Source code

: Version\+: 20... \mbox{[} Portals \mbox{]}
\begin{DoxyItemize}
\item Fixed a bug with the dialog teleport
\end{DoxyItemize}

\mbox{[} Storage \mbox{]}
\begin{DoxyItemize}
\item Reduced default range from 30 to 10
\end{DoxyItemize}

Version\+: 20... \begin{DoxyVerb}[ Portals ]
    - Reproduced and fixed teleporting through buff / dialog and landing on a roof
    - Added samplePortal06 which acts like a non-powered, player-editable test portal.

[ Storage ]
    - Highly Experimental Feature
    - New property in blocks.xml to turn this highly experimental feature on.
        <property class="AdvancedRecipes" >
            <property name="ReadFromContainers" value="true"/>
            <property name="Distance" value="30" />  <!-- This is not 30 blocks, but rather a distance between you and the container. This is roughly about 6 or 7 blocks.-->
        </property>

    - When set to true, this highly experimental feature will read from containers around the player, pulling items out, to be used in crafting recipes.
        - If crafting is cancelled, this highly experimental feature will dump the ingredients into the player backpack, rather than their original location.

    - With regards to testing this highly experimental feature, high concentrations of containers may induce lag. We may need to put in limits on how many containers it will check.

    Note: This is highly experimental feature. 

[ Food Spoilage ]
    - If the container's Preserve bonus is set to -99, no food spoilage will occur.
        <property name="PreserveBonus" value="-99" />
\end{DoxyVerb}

• Your goal: Beginning with the line that holds "[ Storage ]" and ending with the last line of the data, copy each line exactly and add nothing.

• Reply:
[ Storage ]
    - Highly Experimental Feature
    - New property in blocks.xml to turn this highly experimental feature on.
        <property class="AdvancedRecipes" >
            <property name="ReadFromContainers" value="true"/>
            <property name="Distance" value="30" />  <!-- This is not 30 blocks, but rather a distance between you and the container. This is roughly about 6 or 7 blocks.-->
        </property>

    - When set to true, this highly experimental feature will read from containers around the player, pulling items out, to be used in crafting recipes.
        - If crafting is cancelled, this highly experimental feature will dump the ingredients into the player backpack, rather than their original location.

    - With regards to testing this highly experimental feature, high concentrations of containers may induce lag. We may need to put in limits on how many containers it will check.

    Note: This is highly experimental feature. 

[ Food Spoilage ]
    - If the container's Preserve bonus is set to -99, no food spoilage will occur.
        <property name="PreserveBonus" value="-99" />
\end{DoxyVerb}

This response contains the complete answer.